Real-Time Two-Way ASL Translator on Raspberry Pi 5

Team: Liz Maria George, Naznin Amirul Haque, Ayush Kumar, Prayanshu Sharma
(M.Tech. MVLSI, ECE, IISc)
Code: GitHub Repository

1. Introduction

Communication between ASL users and non-signers is a persistent everyday barrier. This project builds a real-time, two-way ASL translator that runs entirely on a Raspberry Pi 5 — no cloud ML inference required.

Two operating modes:

Mode	Input	Output
🤟 Speaker	Pi Camera (live signs)	Spoken audio via BT speaker
🎙️ Listener	Bluetooth microphone	Transcribed text on touchscreen

The Sign-to-Speech pipeline recognises 19 ASL signs using MediaPipe landmark extraction + a CNN classifier (TFLite). Speech-to-Text uses Google Speech Recognition API.

2. System Architecture

High-Level Pipeline

┌──────────────────────────────────────────────────────────┐
│                  TWO-WAY ASL TRANSLATOR                  │
├──────────────────────────────────────────────────────────┤
│  SIGN-TO-SPEECH (Speaker Mode)                           │
│  Pi Camera ─► MediaPipe Holistic ─► Features ─► CNN     │
│  640×480        Pose+Hands (75 kp)   (30,504)  TFLite    │
│                                               ─► espeak-ng│
│                                                          │
│  SPEECH-TO-TEXT (Listener Mode)                          │
│  BT Mic ─► PyAudio ─► SpeechRecognition ─► Display      │
│  Sony XB12                 Google STT API    (Tkinter)   │
│                                                          │
│  SHARED: Tkinter GUI │ Threaded workers │ Mode toggle    │
└──────────────────────────────────────────────────────────┘

System_Architecture

Figure 1: Top level system architecture

Sign-to-Speech: Step-by-Step

Picamera2          MediaPipe Holistic        Feature Eng.
640×480 @ 30fps ──► Pose (33 kp)      ──►  252-dim/frame
                    Left Hand (21 kp)        + velocity
                    Right Hand (21 kp)  ──►  504-dim/frame
                    (every 2nd frame)
                                        ──►  (30, 504) tensor
                                             ↓
                                         TFLite CNN
                                         conf > 85%?
                                             ↓
                                         espeak-ng TTS

Threading Architecture

Main Thread (Tkinter loop, 15 ms tick)
 ├── update_frame()  ← camera + MediaPipe + feature buffer + render
 ├── InferenceWorker ← TFLite on (30,504) via maxsize-1 queue
 ├── TTSWorker       ← espeak-ng subprocess, flushes stale requests
 └── STTWorker       ← PyAudio + Google STT (Listener mode only)

3. Hardware

Component	Specification
Compute	Raspberry Pi 5 (8 GB RAM)
Camera	Pi Camera Module (CSI ribbon)
Display	Official Pi Touchscreen (DSI)
Audio I/O	Sony SRS-XB12 (BT speaker + mic)
OS	Raspberry Pi OS Bookworm 64-bit

4. Dataset

Data collected on the Pi itself (same camera as deployment) to eliminate domain gap.

Property	Value
Signs	19 common ASL words
Clips per sign	180 (×30 frames each)
Total clips	3,420
Resolution	640×480 @ 30 FPS
Format	`.mp4` → `.npy` (MediaPipe features)
Split	85% train/val · 15% held-out test

Supported signs:


yes	no	hello	please
thank you	water	more	home
good	bad	come	go
stop	time	me	food
want	help	(18 shown)

5. Feature Engineering

Raw landmarks → engineered features for robustness to hand size, distance, and orientation.

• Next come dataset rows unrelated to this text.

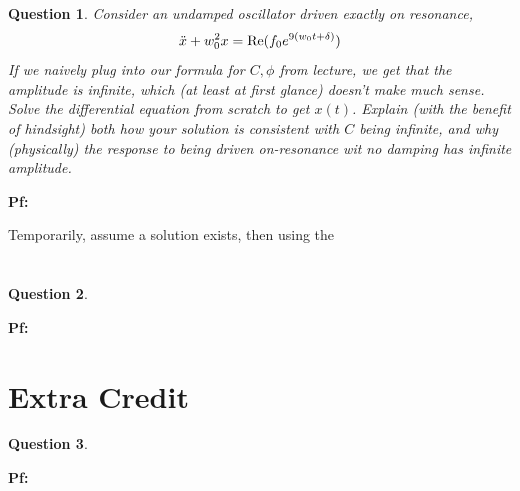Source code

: \documentclass{article}
\newtheorem{question}{Question}
\newcommand{\Real}{\textmd{Re}}
\begin{document}
\break

\section{}
\begin{question}\label{q5}
    Consider an \emph{undamped oscillator} driven exactly on resonance,
    $$\ddot x+w_0^2 x=\Real(f_0e^{9(w_0t+\delta)})$$
    If we naively plug into our formula for $C,\phi$ from lecture, we get that the amplitude is infinite, which (at least at first glance) doesn't make much sense. Solve the differential equation from scratch to get $x(t)$. Explain (with the benefit of hindsight) both how your solution is consistent with $C$ being infinite, and why (physically) the response to being driven on-resonance wit no damping has infinite amplitude.
\end{question}

\textbf{Pf:}

Temporarily, assume a solution exists, then using the 

\break

\section{}
\begin{question}\label{q6}
\end{question}

\textbf{Pf:}

\break

\section{Extra Credit}
\begin{question}\label{q7}
\end{question}

\textbf{Pf:}

\break
\end{document}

Per-Frame Feature Vector (252-dim)

Feature Group	Dims	Description
Pose landmarks	99	33 body keypoints × (x,y,z) — spatial context
Right hand (wrist-normalised)	63	21 kp × 3, scaled by wrist-to-knuckle distance
Left hand (wrist-normalised)	63	Same normalisation
Right fingertip distances	10	C(5,2) pairwise distances (shape descriptor)
Left fingertip distances	10	Same
Right palm normal	3	Unit cross-product vector (hand orientation)
Left palm normal	3	Same
Inter-hand distance	1	Wrist-to-wrist distance (key for two-handed signs)

+ Velocity features: np.diff of all 252 base features = 504 features/frame
Model input tensor: (30 frames × 504 features)

6. Model Training

Training on GPU workstation (train.py) — 3 automated stages:

Stage 1 — Neural Architecture Search (NAS)

Keras Tuner Hyperband searches over 1D-CNN vs LSTM, filters/units {32,64,96,128}, kernel sizes {3,5}, dropout {0.2–0.5}, LR {1e-3, 1e-4}. Up to 50 epochs per trial.

Stage 2 — 5-Fold Stratified Cross-Validation

Best NAS architecture trained for 100 epochs × 5 folds → mean val accuracy + std dev + mean best epoch (used as fixed epoch count for Stage 3).

Stage 3 — LR Scheduler Comparison

Scheduler	Description
Constant	Fixed LR
Cosine Decay	Smooth anneal to zero
Exponential Decay	Rate 0.9 per 1/10th of steps
ReduceLROnPlateau	Halves LR after 5 stagnant epochs

Best scheduler → final exported model.

Confusion Matrix

Figure 2: Confusion matrix on held-out test set (19 classes)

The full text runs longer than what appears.